Actually, if you think about it, “life” and “liberty” haven’t fared much better. Thus, it is all but impossible to conduct a searching dialogue about “life” – what it means to be a living human being (when can a person be declared “dead”; when can the beginning of human life be declared to have occurred; when can one take another person’s life without violating the sanctity of human life; and other similar vexing questions). Even rarer are deep discussions about the nature of “liberty” (when can a person’s right to liberty be said to infringe on another person’s right to liberty; on what basis can such questions be decided; and other similar vexing questions).
As for happiness, that does not seem to be considered relevant in the America of the 21st century. The resulting effect on the sense of self of Americans is all too evident, and all too painful to observe. People who do not believe it is their right, or even their place, to follow their passion, discover their destiny, and pursue it eagerly, lose their optimism, question their desire to be fully alive.

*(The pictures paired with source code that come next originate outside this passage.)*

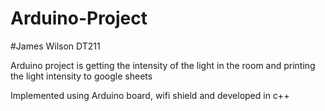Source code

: # Arduino-Project
#James Wilson DT211

Arduino project is getting the intensity of the light 
in the room and printing the light intensity to google sheets


Implemented using Arduino board, wifi shield and developed in c++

The alarming rise in the use of psychoactive drugs, the increase in suicides (especially of young people), the spread of malaise, the evident lack of desire to work hard at tasks that have no relation to their own aspirations – the list of societal symptoms of the diseases that flow from denying to people the full right to discover and pursue their own sense of meaning in life grows steadily.
I have examined the causes of this unfortunate development in my book, America At Risk: How Schools Undermine Our Country’s Core Values, available on this website. It is an important subject that should capture the attention of every thinking citizen. Hopefully, many others will turn their minds to ways of restoring all of our unalienable rights to their rightful place at the core of the American experience. The role of schools in such a process of restoration, and specifically the role of Sudbury Valley in providing a model for beginning that process, should be at the center of any such initiative.